CourtDistrict Court, S.D. New York
DecidedJuly 8, 2025
Docket1:24-cv-04631
StatusUnknown

This text of Calderon v. City of New York (Calderon v. City of New York) is published on Counsel Stack Legal Research, covering District Court, S.D. New York primary law. Counsel Stack provides free access to over 12 million legal documents including statutes, case law, regulations, and constitutions.

Bluebook
Calderon v. City of New York, (S.D.N.Y. 2025).

Opinion

UNITED STATES DISTRICT COURT SOUTHERN DISTRICT OF NEW YORK JASON CALDERON,

Plaintiff, 24-CV-4631 (VEC) (KHP) -against- ORDER ADOPTING REPORT & RECOMMENDATION CITY OF NEW YORK et al., Defendants. VALERIE CAPRONI, United States District Judge: Plaintiff Jason Calderon sued the City of New York, raising various challenges to the City’s systems for housing homeless individuals as opposed to migrants and asylum seekers. See Compl., Dkt. 1. The Court referred the case to Magistrate Judge Parker for general pretrial case management and to issue a report and recommendation on any dispositive motions. July 16, 2024, Order, Dkt. 7. The City moved to dismiss. Motion to Dismiss, Dkt. 30 (the “Motion”). Magistrate Judge Parker recommended that the Motion be grantedand that the case be dismissed without prejudice. Report and Recommendation (the “R&R”), Dkt. 37. Defendant did not respond to the Motion, and neither party objected to the R&R. The Motion is GRANTED, and the case is DISMISSED WITHOUT PREJUDICE. BACKGROUND Plaintiff, who is proceeding pro se, sued the New York City Department of Homeless Services, the New York State Department of Social Services, and the United States Department of State, raising various challenges relatedto the City’s treatment of homeless U.S. citizens as opposed to migrants and asylum seekers. Compl. at 3–5. He appears to assert four claims: first, that he was denied equal protection under the law because he and other U.S. citizens were forced to rely on the City’s shelter system while migrants were given shelter in hotels; second, that housing migrants in hotels inhibits their “ability to assimilate” to U.S. culture; third, that he and others were denied due process by virtue of the City’s decision to house migrants in hotels; and fourth, that the City’s disparate treatment of migrants and non-migrants violates the Fair Housing Act (“FHA”). Id. Shortly after Plaintiff filed the Complaint, the Court dismissed New York State

Department of Social Services pursuant to the Eleventh Amendment of the U.S. Constitution and dismissed the U.S. Department of State pursuant to the doctrine of sovereign immunity. See July 16, 2024, Order, Dkt. 6, at 6. The Court ordered the Clerk of Court, pursuant to Rule 21 of the Federal Rules of Civil Procedure, to substitute the City of New York for New York City Department of Homeless Services. Id. The City moved to dismiss,and Magistrate Judge Parker recommended that the Court grant the Motion and dismiss the case without prejudice. See Motion; R&R. Plaintiff did not respond to the Motion, and neither party objected to the R&R. DISCUSSION

In reviewing an R&R, a district court “may accept, reject, or modify, in whole or in part, the findings or recommendations made by the magistrate judge.” 28 U.S.C. § 636(b)(1)(C). When, as here, no party objects to the R&R,the Court may accept the R&R provided that “there is no clear error on the face of the record.” Nelson v. Smith, 618 F. Supp. 1186, 1189 (S.D.N.Y. 1985); Fed. R. Civ. P. 72(b) advisory committee’s note. Careful review of the R&R reveals that there is no clear error in its conclusions. With respect to the constitutional claims, the Court agrees with Magistrate Judge Parker that Plaintiff’s Complaint should be construed to allege an equal protection challenge pursuant to 42 U.S.C. § 1983, and that Plaintiff has failed to allege sufficient facts from which to infer that he was treated unequally.
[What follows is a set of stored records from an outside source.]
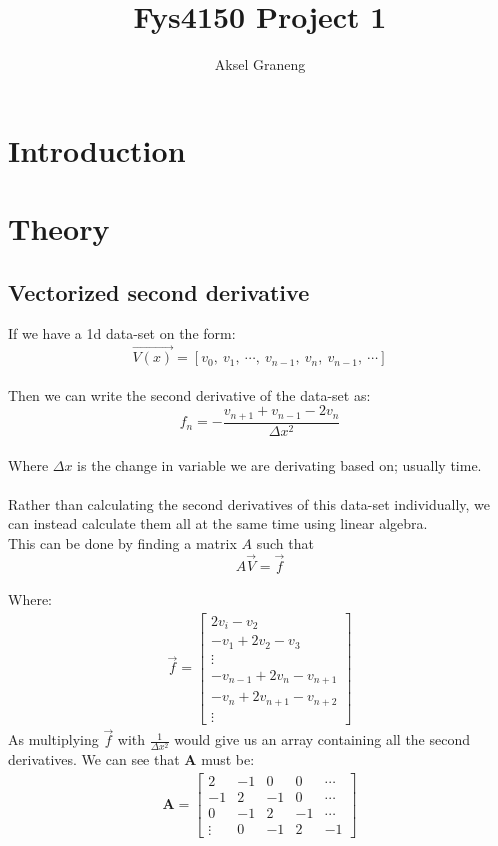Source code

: \documentclass[a4paper,12pt,norsk]{article}
\title{Fys4150 Project 1}
\author{Aksel Graneng}
\begin{document}
\maketitle


\section{Introduction}

\section{Theory}

\subsection{Vectorized second derivative}

	If we have a 1d data-set on the form:
	$$\vec{V(x)} = [v_0,\ v_1,\ \cdots,\ v_{n-1},\ v_{n},\ v_{n-1},\ \cdots] $$\\
	Then we can write the second derivative of the data-set as:
	$$f_n = -\frac{v_{n+1} + v_{n-1} - 2v_n}{\Delta x^2} $$\\
	Where $\Delta x$ is the change in variable we are derivating based on; usually time.\\
	\\
	Rather than calculating the second derivatives of this data-set individually, we can instead calculate them all at the same time using linear algebra.\\
	This can be done by finding a matrix $A$ such that
	$$A\vec{V} = \vec{f} $$\\
	Where:
	\begin{gather*}
	\vec{f} = \left[
	\begin{array}{c}
	2v_i - v_2\\
	-v_1 + 2v_2 - v_3\\
	\vdots\\
	-v_{n-1} + 2v_n -v_{n+1}\\
	-v_n + 2v_{n+1} - v_{n+2}\\
	\vdots
	\end{array}
	\right]
	\end{gather*}
	As multiplying $\vec{f}$ with $\frac{1}{\Delta x^2}$ would give us an array containing all the second derivatives. We can see that $\textbf{A}$ must be:
	\begin{gather*}
	\textbf{A} = \left[
	\begin{array}{ccccc}
	2 & -1 & 0 & 0 & \cdots\\
	-1 & 2 & -1 & 0 & \cdots\\
	0 & -1 & 2 & -1 & \cdots\\
	\vdots & 0 & -1 & 2 & -1
	\end{array}
	\right]
	\end{gather*}
\end{document}
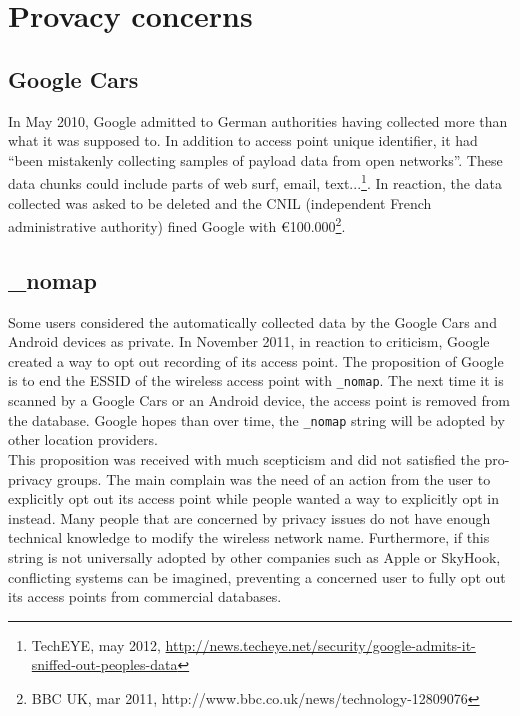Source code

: 
\section{Provacy concerns}
\label{sec:andro-priv}

\subsection{Google Cars}
In May 2010, Google admitted to German authorities having collected more than what it was supposed to.
In addition to access point unique identifier, it had ``been mistakenly collecting samples of payload data from open networks''.
These data chunks could include parts of web surf, email, text...\footnote{TechEYE, may 2012, \url{http://news.techeye.net/security/google-admits-it-sniffed-out-peoples-data}}.
In reaction, the data collected was asked to be deleted and the CNIL (independent French administrative authority) fined Google with €100.000\footnote{BBC UK, mar 2011, http://www.bbc.co.uk/news/technology-12809076}.\\

\subsection{\_nomap}

Some users considered the automatically collected data by the Google Cars and Android devices as private.
In November 2011, in reaction to criticism, Google created a way to opt out recording of its access point.
The proposition of Google is to end the ESSID of the wireless access point with \texttt{\_nomap}.
The next time it is scanned by a Google Cars or an Android device, the access point is removed from the database.
Google hopes than over time, the \texttt{\_nomap} string will be adopted by other location providers\cite{nomap}.\\

This proposition was received with much scepticism and did not satisfied the pro-privacy groups.
The main complain was the need of an action from the user to explicitly opt out its access point while people wanted a way to explicitly opt in instead.
Many people that are concerned by privacy issues do not have enough technical knowledge to modify the wireless network name.
Furthermore, if this string is not universally adopted by other companies such as Apple or SkyHook, conflicting systems can be imagined, preventing a concerned user to fully opt out its access points from commercial databases.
R&R at 10–12. To the extent Plaintiff intends to raise other constitutional claims arising out of what he perceives to be his poor treatment in the City’s shelter system, the Court agrees with Magistrate Judge Parker that “the Constitution does not provide judicial remedies for every social andeconomic ill, and there is not any constitutional guarantee of access to dwellings of a particular quality.” Id. at 12–13 (citations and internal quotation marks

omitted). Finally, the Court agrees that Plaintiff has failed to allege a deprivation of liberty or property sufficient to give rise to a claim pursuant to the Due Process Clause. Id. at 13–14. With respect to Plaintiff’s claims about the harms allegedly suffered by migrants as a result of the City’s actions, the Court agrees that Plaintiff lacks standing to bring such claims because he does not allege that he is a migrant. Id. at 8. With respect to the FHA claim, the Court agrees that the FHA does not apply to individuals seeking free government shelter. Id. at 14–15. CONCLUSION For the foregoing reasons, the Court ADOPTS the R&R in full. Accordingly,

Defendant’s motion to dismiss is GRANTED. Because Plaintiff is pro se and it is possible that he may be able to allege additional facts sufficient to support his constitutional claims pursuant to Section 1983 (assuming he has exhausted administrative remedies), the case is DISMISSED WITHOUT PREJUDICE. Because neither party objected to the R&R, and because the R&R expressly warned that the failure timely to object would result in the waiver of any such objections, appellate review of this decision is precluded. See Fed. R. Civ. P. 72(b) advisory committee’s note; Caidor v. Onondaga Cnty., 517 F.3d 601, 604—05 (2d Cir. 2008).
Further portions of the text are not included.